What to produce: From the records below, print exactly the lines starting at the one containing "- Contém informações sobre a" and ending at the one containing "- Permite gerenciar variáveis", ends included, and nothing else.

Materials provided Start Marker

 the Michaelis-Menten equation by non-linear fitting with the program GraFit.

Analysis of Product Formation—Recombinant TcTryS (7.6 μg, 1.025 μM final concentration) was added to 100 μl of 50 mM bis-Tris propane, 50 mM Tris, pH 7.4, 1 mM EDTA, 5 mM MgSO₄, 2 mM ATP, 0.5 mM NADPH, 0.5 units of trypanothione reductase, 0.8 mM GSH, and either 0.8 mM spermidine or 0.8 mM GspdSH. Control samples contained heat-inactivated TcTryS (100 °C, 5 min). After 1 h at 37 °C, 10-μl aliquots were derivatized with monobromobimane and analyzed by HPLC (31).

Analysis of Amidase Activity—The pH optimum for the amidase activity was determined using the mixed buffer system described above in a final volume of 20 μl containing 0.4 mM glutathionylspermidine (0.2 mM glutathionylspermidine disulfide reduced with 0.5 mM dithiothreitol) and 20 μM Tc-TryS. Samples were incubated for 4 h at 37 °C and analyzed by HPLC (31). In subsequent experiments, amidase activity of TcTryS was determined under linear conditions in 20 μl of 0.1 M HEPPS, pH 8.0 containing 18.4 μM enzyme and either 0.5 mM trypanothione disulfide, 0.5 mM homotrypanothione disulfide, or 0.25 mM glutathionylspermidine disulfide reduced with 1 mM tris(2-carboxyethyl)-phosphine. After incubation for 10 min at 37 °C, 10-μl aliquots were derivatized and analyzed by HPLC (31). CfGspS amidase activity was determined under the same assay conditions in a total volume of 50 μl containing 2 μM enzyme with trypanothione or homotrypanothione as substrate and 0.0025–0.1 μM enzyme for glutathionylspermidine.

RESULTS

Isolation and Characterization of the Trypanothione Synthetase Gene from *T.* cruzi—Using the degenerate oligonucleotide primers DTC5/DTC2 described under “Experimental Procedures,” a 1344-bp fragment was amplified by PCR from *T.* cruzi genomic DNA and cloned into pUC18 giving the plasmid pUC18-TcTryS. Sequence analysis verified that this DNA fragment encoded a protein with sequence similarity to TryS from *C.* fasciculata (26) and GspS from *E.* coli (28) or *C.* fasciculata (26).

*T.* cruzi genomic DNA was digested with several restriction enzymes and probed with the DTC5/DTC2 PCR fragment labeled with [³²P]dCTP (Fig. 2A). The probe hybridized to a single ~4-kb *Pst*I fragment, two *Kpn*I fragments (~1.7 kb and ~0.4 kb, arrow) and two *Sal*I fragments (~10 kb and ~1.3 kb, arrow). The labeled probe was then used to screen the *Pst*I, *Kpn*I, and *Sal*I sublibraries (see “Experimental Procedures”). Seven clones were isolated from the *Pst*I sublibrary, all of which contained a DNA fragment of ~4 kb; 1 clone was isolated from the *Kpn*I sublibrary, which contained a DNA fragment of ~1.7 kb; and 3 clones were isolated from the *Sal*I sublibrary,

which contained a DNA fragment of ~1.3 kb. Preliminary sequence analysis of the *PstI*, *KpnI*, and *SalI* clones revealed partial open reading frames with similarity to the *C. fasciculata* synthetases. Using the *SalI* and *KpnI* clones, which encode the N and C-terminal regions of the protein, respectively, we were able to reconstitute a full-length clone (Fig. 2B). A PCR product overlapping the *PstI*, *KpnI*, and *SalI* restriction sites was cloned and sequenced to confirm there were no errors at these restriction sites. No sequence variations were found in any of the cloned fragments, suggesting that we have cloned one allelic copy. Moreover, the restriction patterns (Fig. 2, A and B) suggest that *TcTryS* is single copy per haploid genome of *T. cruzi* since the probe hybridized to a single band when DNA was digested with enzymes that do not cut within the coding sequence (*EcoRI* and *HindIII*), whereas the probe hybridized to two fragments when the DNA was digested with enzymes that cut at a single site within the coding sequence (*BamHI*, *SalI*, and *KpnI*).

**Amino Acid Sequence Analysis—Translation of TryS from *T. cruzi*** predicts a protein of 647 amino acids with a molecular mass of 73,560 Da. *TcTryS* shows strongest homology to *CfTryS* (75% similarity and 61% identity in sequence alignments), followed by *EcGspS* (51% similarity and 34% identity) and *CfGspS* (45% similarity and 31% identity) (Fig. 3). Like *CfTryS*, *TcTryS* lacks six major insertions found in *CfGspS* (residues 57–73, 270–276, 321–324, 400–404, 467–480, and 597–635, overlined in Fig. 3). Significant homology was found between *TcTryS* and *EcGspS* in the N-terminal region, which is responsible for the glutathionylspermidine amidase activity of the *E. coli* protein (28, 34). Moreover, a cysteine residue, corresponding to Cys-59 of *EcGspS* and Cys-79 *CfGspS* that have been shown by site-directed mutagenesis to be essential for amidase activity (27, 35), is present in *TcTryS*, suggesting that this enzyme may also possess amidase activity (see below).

Materials provided End Marker
Materials provided Start Marker

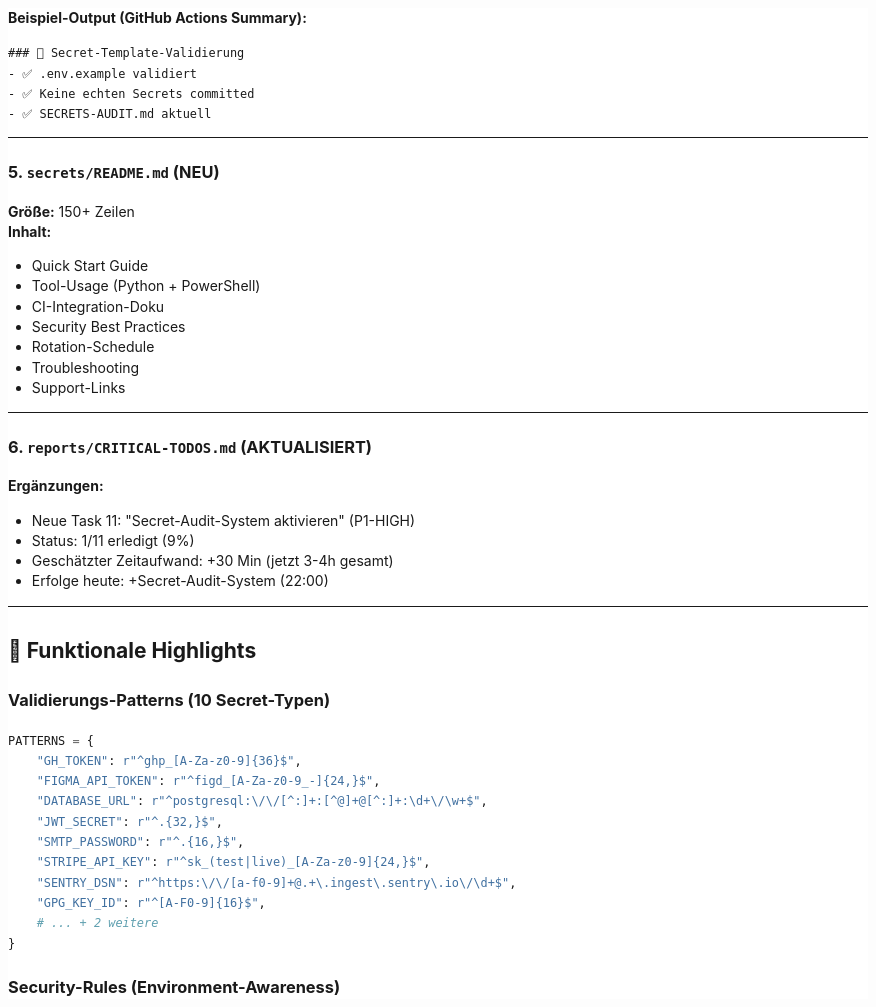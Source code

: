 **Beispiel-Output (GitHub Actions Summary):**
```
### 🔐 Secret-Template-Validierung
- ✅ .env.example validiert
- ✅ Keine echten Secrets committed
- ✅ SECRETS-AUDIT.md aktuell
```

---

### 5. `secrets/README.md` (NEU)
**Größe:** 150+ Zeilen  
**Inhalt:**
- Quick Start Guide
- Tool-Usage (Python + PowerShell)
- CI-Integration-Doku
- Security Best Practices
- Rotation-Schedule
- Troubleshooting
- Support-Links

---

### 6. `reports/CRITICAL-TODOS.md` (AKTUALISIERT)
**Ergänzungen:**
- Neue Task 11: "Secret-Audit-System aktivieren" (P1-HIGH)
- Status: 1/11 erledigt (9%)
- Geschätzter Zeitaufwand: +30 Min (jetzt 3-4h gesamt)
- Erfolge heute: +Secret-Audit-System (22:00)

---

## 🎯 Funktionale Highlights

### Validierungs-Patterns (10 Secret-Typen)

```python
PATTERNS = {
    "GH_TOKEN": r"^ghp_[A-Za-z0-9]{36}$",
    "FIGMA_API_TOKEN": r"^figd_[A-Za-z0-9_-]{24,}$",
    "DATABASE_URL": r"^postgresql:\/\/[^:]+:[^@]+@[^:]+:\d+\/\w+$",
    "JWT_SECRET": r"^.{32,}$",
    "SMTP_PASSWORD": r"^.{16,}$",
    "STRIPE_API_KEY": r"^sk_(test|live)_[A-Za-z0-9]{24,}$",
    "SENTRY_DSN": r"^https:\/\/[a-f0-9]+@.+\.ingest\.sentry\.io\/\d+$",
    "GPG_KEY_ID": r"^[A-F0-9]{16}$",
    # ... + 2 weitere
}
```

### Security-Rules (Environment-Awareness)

Materials provided End Marker
Materials provided Start Marker

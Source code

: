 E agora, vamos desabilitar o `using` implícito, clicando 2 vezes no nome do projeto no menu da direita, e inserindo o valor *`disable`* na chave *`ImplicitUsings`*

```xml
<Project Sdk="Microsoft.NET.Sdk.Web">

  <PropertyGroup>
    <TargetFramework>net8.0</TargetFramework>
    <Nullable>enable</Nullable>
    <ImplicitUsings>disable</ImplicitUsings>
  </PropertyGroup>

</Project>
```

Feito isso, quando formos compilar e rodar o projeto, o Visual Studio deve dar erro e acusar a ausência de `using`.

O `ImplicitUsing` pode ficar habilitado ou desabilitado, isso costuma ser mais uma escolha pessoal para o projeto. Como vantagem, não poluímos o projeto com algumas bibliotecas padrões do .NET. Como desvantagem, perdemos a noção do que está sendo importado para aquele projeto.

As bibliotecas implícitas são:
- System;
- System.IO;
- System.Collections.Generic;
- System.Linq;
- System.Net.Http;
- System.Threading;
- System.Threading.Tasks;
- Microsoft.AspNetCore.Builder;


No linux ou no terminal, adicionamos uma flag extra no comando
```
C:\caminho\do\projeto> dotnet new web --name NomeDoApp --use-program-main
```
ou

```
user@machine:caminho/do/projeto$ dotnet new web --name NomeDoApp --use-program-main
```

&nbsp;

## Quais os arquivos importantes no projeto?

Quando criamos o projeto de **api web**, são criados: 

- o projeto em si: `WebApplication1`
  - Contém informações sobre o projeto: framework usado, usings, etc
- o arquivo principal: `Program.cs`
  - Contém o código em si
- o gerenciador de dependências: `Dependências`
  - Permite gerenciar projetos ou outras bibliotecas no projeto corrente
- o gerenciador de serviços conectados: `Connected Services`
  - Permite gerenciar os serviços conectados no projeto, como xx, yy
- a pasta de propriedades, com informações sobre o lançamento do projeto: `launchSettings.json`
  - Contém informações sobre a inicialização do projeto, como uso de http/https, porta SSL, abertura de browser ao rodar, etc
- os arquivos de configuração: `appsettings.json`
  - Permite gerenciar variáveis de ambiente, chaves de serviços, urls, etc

Materials provided End Marker

Output:
  - Contém informações sobre a inicialização do projeto, como uso de http/https, porta SSL, abertura de browser ao rodar, etc
- os arquivos de configuração: `appsettings.json`
  - Permite gerenciar variáveis de ambiente, chaves de serviços, urls, etc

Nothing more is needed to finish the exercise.